Chief Corn Tassel by Mitzi Dorton

$22.99

 

It’s a shame the story of Corn Tassel is not already familiar to us, because, in a way, it sums up the history of that era. Trust, negotiation, greed, deception, and trying to adjust to inevitable new realities are all elements of modern life we can relate to in this broadly researched and excellently told story of our ancestors, showing us we are not so different today.

–Danny Kuhn, author, “Fezziwig, a Life” and “O Mountaineers! Noted (or Notorious) West Virginians”

 

With a researcher’s eye for detail, a storyteller’s ear for language, and an advocate’s passion for the untold and underrepresented stories of the disenfranchised, Dorton adds an invaluable narrative to the historical record of our nation’s indigenous cultures, particularly the eastern Cherokees. At a time when many of us are looking back in reflection and with regret over the devastating actions of our forebears, this necessary account of an overlooked hero immerses us in a past we must understand in order to help us come to a collective reckoning.

–Linda Lowen, New York Times essayist, Editor of the anthology, “Hopeful, Grateful, Strong.”

 

This is an exhilarating story often told in the words of a beloved Cherokee Chief, an American hero for all times, who gave his life in the struggle for peace between native Americans and early European settlers. It is history at its most exciting, beautifully written, researched and compiled by Mitzi Dorton.

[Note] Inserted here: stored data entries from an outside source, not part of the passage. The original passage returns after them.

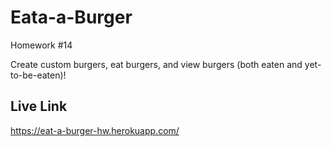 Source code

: # Eata-a-Burger
Homework #14

Create custom burgers, eat burgers, and view burgers (both eaten and yet-to-be-eaten)!

## Live Link
https://eat-a-burger-hw.herokuapp.com/

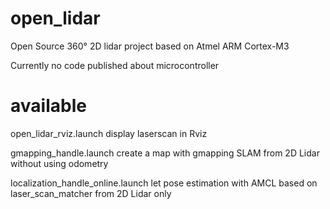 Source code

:# open_lidar
Open Source 360° 2D lidar project based on Atmel ARM Cortex-M3

Currently no code published about microcontroller 

# available
open_lidar_rviz.launch
  display laserscan in Rviz 

gmapping_handle.launch 
  create a map with gmapping SLAM from 2D Lidar without using odometry
  
localization_handle_online.launch
  let pose estimation with AMCL based on laser_scan_matcher from 2D Lidar only
  
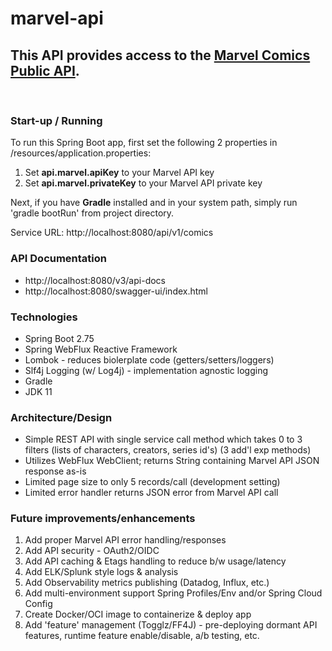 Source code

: # marvel-api

## This API provides access to the [Marvel Comics Public API](https://developer.marvel.com/).

<br/>

### Start-up / Running
To run this Spring Boot app, first set the following 2 properties in /resources/application.properties:

1. Set **api.marvel.apiKey** to your Marvel API key
2. Set **api.marvel.privateKey** to your Marvel API private key

Next, if you have **Gradle** installed and in your system path, simply run 'gradle bootRun' from project directory.

Service URL:  http://localhost:8080/api/v1/comics

### API Documentation
- http://localhost:8080/v3/api-docs
- http://localhost:8080/swagger-ui/index.html

### Technologies
- Spring Boot 2.75
- Spring WebFlux Reactive Framework
- Lombok - reduces biolerplate code (getters/setters/loggers)
- Slf4j Logging (w/ Log4j) - implementation agnostic logging
- Gradle
- JDK 11

### Architecture/Design

- Simple REST API with single service call method which takes 0 to 3 filters (lists of characters, creators, series id's) (3 add'l exp methods)
- Utilizes WebFlux WebClient; returns String containing Marvel API JSON response as-is
- Limited page size to only 5 records/call (development setting)
- Limited error handler returns JSON error from Marvel API call

### Future improvements/enhancements
1. Add proper Marvel API error handling/responses
2. Add API security - OAuth2/OIDC
3. Add API caching & Etags handling to reduce b/w usage/latency
4. Add ELK/Splunk style logs & analysis
5. Add Observability metrics publishing (Datadog, Influx, etc.)
6. Add multi-environment support Spring Profiles/Env and/or Spring Cloud Config
7. Create Docker/OCI image to containerize & deploy app
8. Add 'feature' management (Togglz/FF4J) - pre-deploying dormant API features, runtime feature enable/disable, a/b testing, etc. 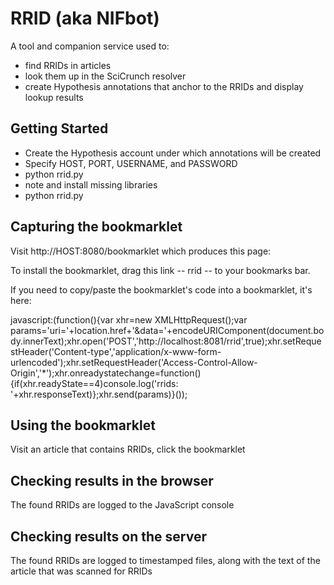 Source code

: # RRID (aka NIFbot)

A tool and companion service used to:

* find RRIDs in articles 
* look them up in the SciCrunch resolver
* create Hypothesis annotations that anchor to the RRIDs and display lookup results

## Getting Started

* Create the Hypothesis account under which annotations will be created
* Specify HOST, PORT, USERNAME, and PASSWORD 
* python rrid.py
* note and install missing libraries
* python rrid.py

## Capturing the bookmarklet

Visit http://HOST:8080/bookmarklet which produces this page:

  To install the bookmarklet, drag this link -- rrid -- to your bookmarks bar.

  If you need to copy/paste the bookmarklet's code into a bookmarklet, it's here:

  javascript:(function(){var xhr=new XMLHttpRequest();var params='uri='+location.href+'&data='+encodeURIComponent(document.body.innerText);xhr.open('POST','http://localhost:8081/rrid',true);xhr.setRequestHeader('Content-type','application/x-www-form-urlencoded');xhr.setRequestHeader('Access-Control-Allow-Origin','*');xhr.onreadystatechange=function(){if(xhr.readyState==4)console.log('rrids: '+xhr.responseText)};xhr.send(params)}());

## Using the bookmarklet

Visit an article that contains RRIDs, click the bookmarklet

## Checking results in the browser

The found RRIDs are logged to the JavaScript console

## Checking results on the server

The found RRIDs are logged to timestamped files, along with the text of the article that was scanned for RRIDs

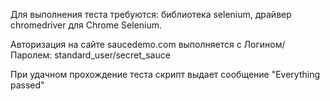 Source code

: Для выполнения теста требуются: библиотека selenium, драйвер chromedriver для Chrome Selenium.

Авторизация на сайте saucedemo.com выполняется с Логином/Паролем: standard_user/secret_sauce

При удачном прохождение теста скрипт выдает сообщение "Everything passed"
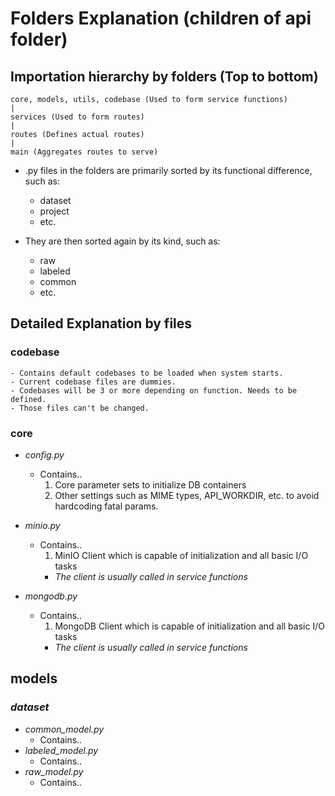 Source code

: # Folders Explanation (children of api folder)

## Importation hierarchy by folders (Top to bottom)
    core, models, utils, codebase (Used to form service functions)
    |
    services (Used to form routes)
    |
    routes (Defines actual routes)
    |
    main (Aggregates routes to serve)

- .py files in the folders are primarily sorted by its functional difference, such as:
    - dataset
    - project
    - etc.

- They are then sorted again by its kind, such as:
    - raw
    - labeled
    - common
    - etc.

## Detailed Explanation by files

### codebase
    - Contains default codebases to be loaded when system starts.
    - Current codebase files are dummies.
    - Codebases will be 3 or more depending on function. Needs to be defined.
    - Those files can't be changed.

### core
- *config.py*
    - Contains..
        1. Core parameter sets to initialize DB containers
        2. Other settings such as MIME types, API_WORKDIR, etc. to avoid hardcoding fatal params.

- *minio.py*
    - Contains..
        1. MinIO Client which is capable of initialization and all basic I/O tasks
        - *The client is usually called in service functions*

- *mongodb.py*
    - Contains..
        1. MongoDB Client which is capable of initialization and all basic I/O tasks
        - *The client is usually called in service functions*

## models
### *dataset*
- *common_model.py*
    - Contains..
- *labeled_model.py*
    - Contains..
- *raw_model.py*
    - Contains..






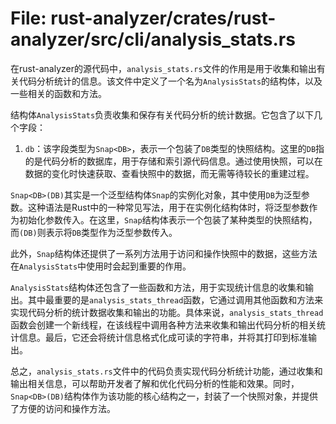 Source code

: # File: rust-analyzer/crates/rust-analyzer/src/cli/analysis_stats.rs

在rust-analyzer的源代码中，`analysis_stats.rs`文件的作用是用于收集和输出有关代码分析统计的信息。该文件中定义了一个名为`AnalysisStats`的结构体，以及一些相关的函数和方法。

结构体`AnalysisStats`负责收集和保存有关代码分析的统计数据。它包含了以下几个字段：

1. `db`：该字段类型为`Snap<DB>`，表示一个包装了`DB`类型的快照结构。这里的`DB`指的是代码分析的数据库，用于存储和索引源代码信息。通过使用快照，可以在数据的变化时快速获取、查看快照中的数据，而无需等待较长的重建过程。

`Snap<DB>(DB)`其实是一个泛型结构体`Snap`的实例化对象，其中使用`DB`为泛型参数。这种语法是Rust中的一种常见写法，用于在实例化结构体时，将泛型参数作为初始化参数传入。在这里，`Snap`结构体表示一个包装了某种类型的快照结构，而`(DB)`则表示将`DB`类型作为泛型参数传入。

此外，`Snap`结构体还提供了一系列方法用于访问和操作快照中的数据，这些方法在`AnalysisStats`中使用时会起到重要的作用。

`AnalysisStats`结构体还包含了一些函数和方法，用于实现统计信息的收集和输出。其中最重要的是`analysis_stats_thread`函数，它通过调用其他函数和方法来实现代码分析的统计数据收集和输出的功能。具体来说，`analysis_stats_thread`函数会创建一个新线程，在该线程中调用各种方法来收集和输出代码分析的相关统计信息。最后，它还会将统计信息格式化成可读的字符串，并将其打印到标准输出。

总之，`analysis_stats.rs`文件中的代码负责实现代码分析统计功能，通过收集和输出相关信息，可以帮助开发者了解和优化代码分析的性能和效果。同时，`Snap<DB>(DB)`结构体作为该功能的核心结构之一，封装了一个快照对象，并提供了方便的访问和操作方法。

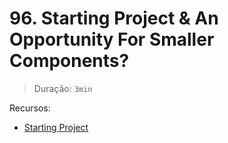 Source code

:# 96. Starting Project & An Opportunity For Smaller Components?

> Duração: `3min`

Recursos:
- [Starting Project](https://github.com/mschwarzmueller/angular-complete-guide-course-resources/blob/main/attachments/06-cmp-deep-dive/starting-project.zip)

–Martha Ellen Hughes, author, “Precious in His Sight,” Viking/Penguin

 

 

Description

Chief Corn Tassel

by Mitzi Dorton

$22.99, Full-length, paper, historical narrative

978-1-64662-888-9

2022

Mitzi Dorton is a multi-genre writer, a former postsecondary learning specialist and educator. As an adult, she often hung out in history rooms of local colleges. It was there in some antiquated books, that she found herself introduced to Chief Corn Tassel. Samuel Cole Williams, historian in William Tatham, Wataugan, complained that other than James Mooney’s description, there was “no other sketch of this able chief.” Dorton travelled to the old Cherokee towns and various treaty sites, acquainting herself further with his background. By the time she reached Chota, Chief Corn Tassel was simply the hand of an old friend felt along the path, and she wanted to share his story.

Mitzi Dorton has been published in the literary journals, Rattle and Rubbertop Review. She was part of an award-winning anthology, Rise, an Anthology of Change, with Northern Colorado Writers, which received the Colorado Book Award in this category. Her work has been featured in Proud to Be, Southeast Missiouri State University Press, Poems from the Lockdown, Willowdown Books, Cinematic Short Story Contest, 2020 Tunnel of Lost Stories, Wingless Dreamer, and others. Her manuscript was a finalist for The Totally Free Best of the Bottom Drawer Global Writing Prize competition, Black Spring Press. She now lives on a mountaintop in upstate New York, where she enjoys birds, nature and quilting stories.